Posted on October 2, 2007 at 9:30 pm

Susannah Clapp’s review here.

Sunday September 30, 2007
Susannah Clapp
The Observer

Parade Donmar, London WC2

No one should rain on Parade. It’s that rare thing, a really surprising musical. It’s new (transferring to the Donmar after a hugely successful Broadway debut); it’s based on a true and grim story; it packs a huge sound, and a big cast, into a small space that vibrates with disturbance. Jason Robert Brown and Alfred Uhry have dramatised the case of Leo Frank, a factory manager in Atlanta convicted – probably wrongly – of the murder of a young girl in 1913. Parade challenges the verdict and accuses the Atlanta citizens of anti-Semitism.

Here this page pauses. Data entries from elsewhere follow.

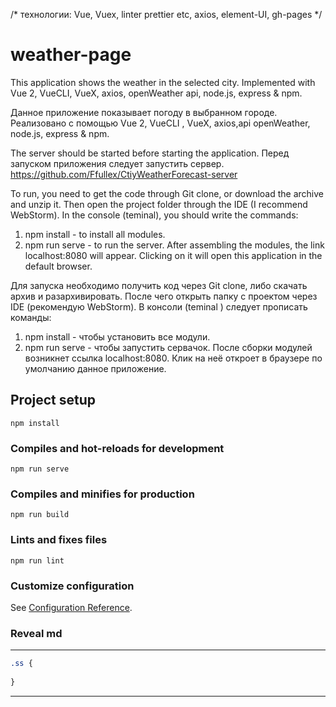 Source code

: /* технологии: Vue, Vuex, linter prettier etc, axios, element-UI, gh-pages */
# weather-page
This application shows the weather in the selected city. Implemented with Vue 2, VueCLI, VueX, axios, openWeather api, node.js, express & npm.

Данное приложение показывает погоду в выбранном городе. Реализовано с помощью Vue  2, VueCLI , VueX, axios,api openWeather, node.js, express  & npm.

The server should be started before starting the application.
Перед запуском приложения следует запустить сервер.
https://github.com/Ffullex/CtiyWeatherForecast-server

To run, you need to get the code through Git clone, or download the archive and unzip it. Then open the project folder through the IDE (I recommend WebStorm). In the console (teminal), you should write the commands:
1) npm install - to install all modules.
2) npm run serve - to run the server.
After assembling the modules, the link localhost:8080 will appear. Clicking on it will open this application in the default browser.

Для запуска необходимо получить код через Git clone, либо скачать архив и разархивировать. После чего открыть папку с проектом через IDE (рекомендую WebStorm). В консоли (teminal ) следует прописать команды:
1) npm  install - чтобы установить все модули.
2) npm run serve  - чтобы запустить сервачок.
После сборки модулей возникнет ссылка localhost:8080. Клик на неё откроет в браузере по умолчанию данное приложение.

## Project setup
```
npm install
```

### Compiles and hot-reloads for development
```
npm run serve
```

### Compiles and minifies for production
```
npm run build
```

### Lints and fixes files
```
npm run lint
```

### Customize configuration
See [Configuration Reference](https://cli.vuejs.org/config/).


### Reveal md

---

```CSS
.ss {
    
}
```
---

Rob Ashford, choreographer turned director, projects the hideous cruelty of the wholesome in a triumphalist cakewalk, at once spiky and jaunty. The mother of the little girl – a blonde who flits in powder blue – mourns her daughter in a lament like an Edwardian parlour song. There are raw strings, a powerful chainsaw chorus, strong gospel and twanging country. As Frank, Bertie Carvel – with his bent body, no-eye-contact head, suddenly over-active limbs and simple, repetitive plea given to unadorned piano notes – is tremendous as a fellow who’s both completely pitiable and liable to excite suspicion. You don’t often get ambiguity in musicals: you do here.